How prepared is your newsroom for safety?

By Catherine Komp,

NC Local Newsletter Editor

The US score on the 2023 World Press Freedom Index was 72, the lowest it’s been in a decade. While safer than many countries, last year saw the killing of Spectrum News Reporter Dylan Lyons and dozens of other physical threats, including the arrest of reporters covering protests (including these recent arrests in AZ and NYC), the pellet gun shooting of a TV reporter in St. Louis and the assault on a reporter covering a mayoral forum in Franklin, TN in addition to countless incidents of digital harassment and intimation. 

To help newsrooms better respond to these issues, the International Women’s Media Foundation took a decade of experience overseas and brought its safety trainings to the US. With this year’s election, they’re planning to visit swing states, including North Carolina, to offer their programs to local newsrooms.

The NC Local News Workshop is working with IWMF to organize a training here — more details on that soon. In the meantime, we chatted with IWMF Deputy Executive Director Nadine Hoffman to learn more about the need for safety policies, practices and funding in US newsrooms. Our conversation had been edited for length and clarity. 

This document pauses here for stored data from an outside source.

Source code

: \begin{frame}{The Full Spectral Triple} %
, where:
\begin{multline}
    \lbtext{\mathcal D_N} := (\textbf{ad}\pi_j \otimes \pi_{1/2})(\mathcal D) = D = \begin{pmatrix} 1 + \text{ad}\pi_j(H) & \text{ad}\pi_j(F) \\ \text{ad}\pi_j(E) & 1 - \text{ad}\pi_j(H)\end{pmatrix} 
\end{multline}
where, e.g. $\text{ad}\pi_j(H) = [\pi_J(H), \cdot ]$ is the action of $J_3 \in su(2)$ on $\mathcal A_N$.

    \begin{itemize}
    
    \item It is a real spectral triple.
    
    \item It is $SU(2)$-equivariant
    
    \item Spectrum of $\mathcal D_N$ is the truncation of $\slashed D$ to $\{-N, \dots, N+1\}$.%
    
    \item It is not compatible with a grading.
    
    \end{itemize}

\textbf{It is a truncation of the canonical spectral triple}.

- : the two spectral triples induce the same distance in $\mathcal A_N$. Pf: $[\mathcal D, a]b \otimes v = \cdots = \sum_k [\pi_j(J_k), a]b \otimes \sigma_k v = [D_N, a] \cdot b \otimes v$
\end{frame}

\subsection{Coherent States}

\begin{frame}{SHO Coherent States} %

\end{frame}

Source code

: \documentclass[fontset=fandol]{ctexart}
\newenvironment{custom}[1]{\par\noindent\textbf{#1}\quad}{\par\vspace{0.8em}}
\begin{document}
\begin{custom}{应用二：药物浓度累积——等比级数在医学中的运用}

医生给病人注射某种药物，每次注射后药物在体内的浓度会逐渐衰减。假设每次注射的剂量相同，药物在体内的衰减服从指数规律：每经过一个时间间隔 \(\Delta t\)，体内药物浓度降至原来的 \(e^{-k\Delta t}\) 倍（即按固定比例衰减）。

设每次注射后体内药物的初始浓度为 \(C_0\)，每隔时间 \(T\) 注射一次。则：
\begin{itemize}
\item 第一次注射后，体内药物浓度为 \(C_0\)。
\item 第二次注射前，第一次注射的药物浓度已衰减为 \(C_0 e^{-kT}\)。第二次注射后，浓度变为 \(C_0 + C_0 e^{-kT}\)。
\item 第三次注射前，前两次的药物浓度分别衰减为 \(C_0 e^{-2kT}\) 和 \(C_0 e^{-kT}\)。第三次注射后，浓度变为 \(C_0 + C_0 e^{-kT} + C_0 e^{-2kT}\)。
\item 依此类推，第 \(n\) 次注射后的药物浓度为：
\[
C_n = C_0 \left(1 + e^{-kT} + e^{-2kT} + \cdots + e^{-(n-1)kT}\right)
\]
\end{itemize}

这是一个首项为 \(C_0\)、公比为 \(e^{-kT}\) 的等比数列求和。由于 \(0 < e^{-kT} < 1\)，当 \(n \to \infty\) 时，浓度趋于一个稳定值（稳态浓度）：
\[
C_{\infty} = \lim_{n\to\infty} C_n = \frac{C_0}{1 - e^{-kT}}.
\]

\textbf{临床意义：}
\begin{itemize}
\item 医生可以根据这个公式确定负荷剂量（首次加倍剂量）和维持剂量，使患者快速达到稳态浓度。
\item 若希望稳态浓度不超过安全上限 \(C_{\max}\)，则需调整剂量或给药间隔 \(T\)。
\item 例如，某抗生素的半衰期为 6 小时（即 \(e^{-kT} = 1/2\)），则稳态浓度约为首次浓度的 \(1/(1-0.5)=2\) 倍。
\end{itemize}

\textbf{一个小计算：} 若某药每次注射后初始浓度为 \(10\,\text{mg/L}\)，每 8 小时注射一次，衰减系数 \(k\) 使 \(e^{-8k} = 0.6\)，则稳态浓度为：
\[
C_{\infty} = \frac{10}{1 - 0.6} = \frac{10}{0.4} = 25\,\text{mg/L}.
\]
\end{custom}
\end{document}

NC Local: What’s in store for your 2024 trainings in the US? 

Nadine Hoffman: This coming year, we’re providing both a mix of in person training that will be targeted to things like legal rights, civil unrest and digital threats, but also making available this suite of holistic support services we can offer. That includes things like one on one consultations with a newsroom or with an individual journalist who needs some immediate support or emergency assistance. Therapy grants have been actually one of the biggest services we’ve been offering to journalists in the US. And [the trainings] are really just to establish new relationships across news networks that maybe we haven’t been as actively collaborating with in the past. 

You started this work in the US in 2019 before we had the rise of assaults against journalists during the racial justice protests of 2020. The US has also crept down on the World Press Freedom Index. How have threats to journalists here changed over the past few years?  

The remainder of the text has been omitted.